De tous bois aux Printemps de Châteauneuf-du-Pape

Les 6 & 7 avril dernier s'est tenu le désormais incontournable salon des vins de Châteauneuf, alias Printemps de Châteauneuf. La fine fleur castelpapale s'était donné rendez-vous dans cette tristounette salle des fêtes - à quand un lieu digne de ce cru ! - pour deux jours de lever de coude ouverts au public. Heureusement, la joie était dans les verres.

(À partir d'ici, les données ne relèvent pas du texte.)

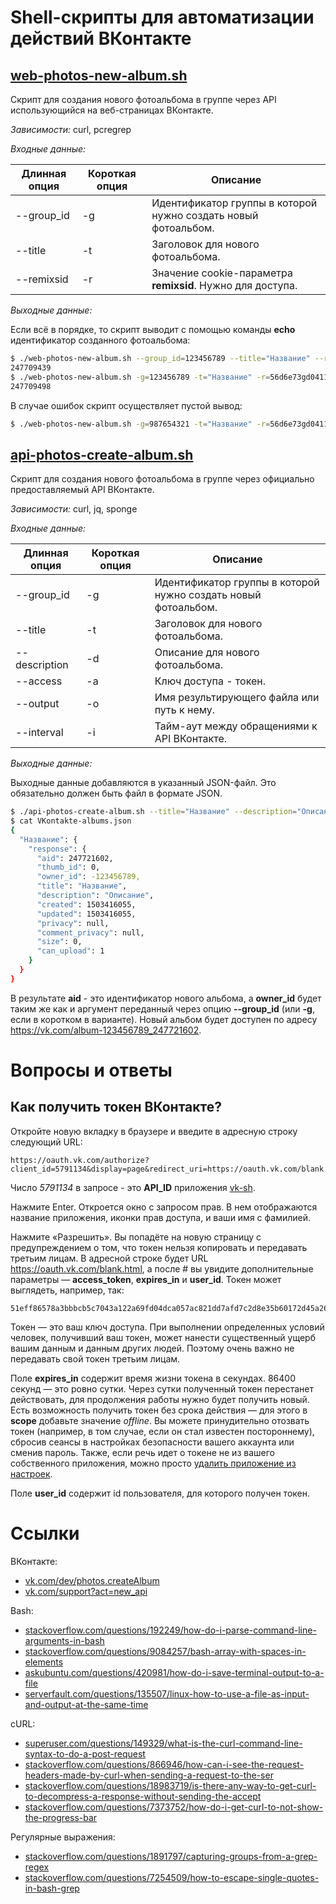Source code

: # Shell-скрипты для автоматизации действий ВКонтакте

## [web-photos-new-album.sh](https://github.com/gusenov/vk-sh/blob/master/web-photos-new-album.sh)

Скрипт для создания нового фотоальбома в группе через API использующийся на веб-страницах ВКонтакте.

*Зависимости:* curl, pcregrep

*Входные данные:*

| Длинная опция | Короткая опция | Описание                                                       |
| ------------- | -------------- | -------------------------------------------------------------- |
| --group_id    | -g             | Идентификатор группы в которой нужно создать новый фотоальбом. |
| --title       | -t             | Заголовок для нового фотоальбома.                              |
| --remixsid    | -r             | Значение cookie-параметра **remixsid**. Нужно для доступа.     |

*Выходные данные:*

Если всё в порядке, то скрипт выводит с помощью команды **echo** идентификатор созданного фотоальбома:

```bash
$ ./web-photos-new-album.sh --group_id=123456789 --title="Название" --remixsid=56d6e73gd04118606eed8f9f7899g487fd17dfd82bf80c43e565b
247709439
$ ./web-photos-new-album.sh -g=123456789 -t="Название" -r=56d6e73gd04118606eed8f9f7899g490fd17dfd82bf80c43e565b
247709498
```

В случае ошибок скрипт осуществляет пустой вывод:

```bash
$ ./web-photos-new-album.sh -g=987654321 -t="Название" -r=56d6e73gd04118606eed8f9f7800g490fd17dfd82bf80c43e565b


```

## [api-photos-create-album.sh](https://github.com/gusenov/vk-sh/blob/master/api-photos-create-album.sh)

Скрипт для создания нового фотоальбома в группе через официально предоставляемый API ВКонтакте.

*Зависимости:* curl, jq, sponge

*Входные данные:*

| Длинная опция | Короткая опция | Описание                                                       |
| ------------- | -------------- | -------------------------------------------------------------- |
| --group_id    | -g             | Идентификатор группы в которой нужно создать новый фотоальбом. |
| --title       | -t             | Заголовок для нового фотоальбома.                              |
| --description | -d             | Описание для нового фотоальбома.                               |
| --access      | -a             | Ключ доступа - токен.                                          |
| --output      | -o             | Имя результирующего файла или путь к нему.                     |
| --interval    | -i             | Тайм-аут между обращениями к API ВКонтакте.                    |

*Выходные данные:*

Выходные данные добавляются в указанный JSON-файл. Это обязательно должен быть файл в формате JSON.

```bash
$ ./api-photos-create-album.sh --title="Название" --description="Описание" --group_id=123456789 --output="VKontakte-albums.json" --interval=5 --access=51eff86578a3bbbcb5c7043a122a69fd04dca057ac821dd7afd7c2d8e35b60172d45a26599c08034cc40a
$ cat VKontakte-albums.json 
{
  "Название": {
    "response": {                                                                                                                 
      "aid": 247721602,                                                                                                           
      "thumb_id": 0,                                                                                                              
      "owner_id": -123456789,
      "title": "Название",
      "description": "Описание",
      "created": 1503416055,
      "updated": 1503416055,
      "privacy": null,
      "comment_privacy": null,
      "size": 0,
      "can_upload": 1
    }
  }
}
```

В результате **aid** - это идентификатор нового альбома, а **owner_id** будет таким же как и аргумент переданный через опцию **--group_id** (или **-g**, если в коротком в варианте).
Новый альбом будет доступен по адресу https://vk.com/album-123456789_247721602.

# Вопросы и ответы

## Как получить токен ВКонтакте?

Откройте новую вкладку в браузере и введите в адресную строку следующий URL:

```
https://oauth.vk.com/authorize?client_id=5791134&display=page&redirect_uri=https://oauth.vk.com/blank.html&scope=photos&response_type=token&v=5.52
```

Число *5791134* в запросе - это **API_ID** приложения [vk-sh](https://vk.com/app5791134).
 
Нажмите Enter. Откроется окно с запросом прав. В нем отображаются название приложения, иконки прав доступа, и ваши имя с фамилией.

Нажмите «Разрешить». Вы попадёте на новую страницу с предупреждением о том, что токен нельзя копировать и передавать третьим лицам. В адресной строке будет URL https://oauth.vk.com/blank.html, а после # вы увидите дополнительные параметры — **access_token**, **expires_in** и **user_id**. Токен может выглядеть, например, так:

```
51eff86578a3bbbcb5c7043a122a69fd04dca057ac821dd7afd7c2d8e35b60172d45a26599c08034cc40a
```

Токен — это ваш ключ доступа. При выполнении определенных условий человек, получивший ваш токен, может нанести существенный ущерб вашим данным и данным других людей. Поэтому очень важно не передавать свой токен третьим лицам. 

Поле **expires_in** содержит время жизни токена в секундах. 86400 секунд — это ровно сутки. Через сутки полученный токен перестанет действовать, для продолжения работы нужно будет получить новый. Есть возможность получить токен без срока действия — для этого в **scope** добавьте значение *offline*. Вы можете принудительно отозвать токен (например, в том случае, если он стал известен постороннему), сбросив сеансы в настройках безопасности вашего аккаунта или сменив пароль. Также, если речь идет о токене не из вашего собственного приложения, можно просто [удалить приложение из настроек](https://vk.com/settings?act=apps).

Поле **user_id** содержит id пользователя, для которого получен токен.

# Ссылки

ВКонтакте:

- [vk.com/dev/photos.createAlbum](https://vk.com/dev/photos.createAlbum)
- [vk.com/support?act=new_api](https://vk.com/support?act=new_api)

Bash:

- [stackoverflow.com/questions/192249/how-do-i-parse-command-line-arguments-in-bash](http://stackoverflow.com/questions/192249/how-do-i-parse-command-line-arguments-in-bash)
- [stackoverflow.com/questions/9084257/bash-array-with-spaces-in-elements](http://stackoverflow.com/questions/9084257/bash-array-with-spaces-in-elements)
- [askubuntu.com/questions/420981/how-do-i-save-terminal-output-to-a-file](http://askubuntu.com/questions/420981/how-do-i-save-terminal-output-to-a-file)
- [serverfault.com/questions/135507/linux-how-to-use-a-file-as-input-and-output-at-the-same-time](http://serverfault.com/questions/135507/linux-how-to-use-a-file-as-input-and-output-at-the-same-time)

cURL:

- [superuser.com/questions/149329/what-is-the-curl-command-line-syntax-to-do-a-post-request](https://superuser.com/questions/149329/what-is-the-curl-command-line-syntax-to-do-a-post-request)
- [stackoverflow.com/questions/866946/how-can-i-see-the-request-headers-made-by-curl-when-sending-a-request-to-the-ser](http://stackoverflow.com/questions/866946/how-can-i-see-the-request-headers-made-by-curl-when-sending-a-request-to-the-ser)
- [stackoverflow.com/questions/18983719/is-there-any-way-to-get-curl-to-decompress-a-response-without-sending-the-accept](http://stackoverflow.com/questions/18983719/is-there-any-way-to-get-curl-to-decompress-a-response-without-sending-the-accept)
- [stackoverflow.com/questions/7373752/how-do-i-get-curl-to-not-show-the-progress-bar](http://stackoverflow.com/questions/7373752/how-do-i-get-curl-to-not-show-the-progress-bar)

Регулярные выражения:

- [stackoverflow.com/questions/1891797/capturing-groups-from-a-grep-regex](http://stackoverflow.com/questions/1891797/capturing-groups-from-a-grep-regex)
- [stackoverflow.com/questions/7254509/how-to-escape-single-quotes-in-bash-grep](http://stackoverflow.com/questions/7254509/how-to-escape-single-quotes-in-bash-grep)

On n'a pas tout goûté mais on aurait pû, sur deux jours, ç'eut été vaillant mais possible. On n'a fait aucun atelier (grenache dans tous ses états, la truffe, Châteauneuf et fromages, etc.) et c'eut été sûrement instructif et plaisant. Mais on ne peut pas tout faire, pas tout goûter, pas tout noter et surtout pas tout avaler.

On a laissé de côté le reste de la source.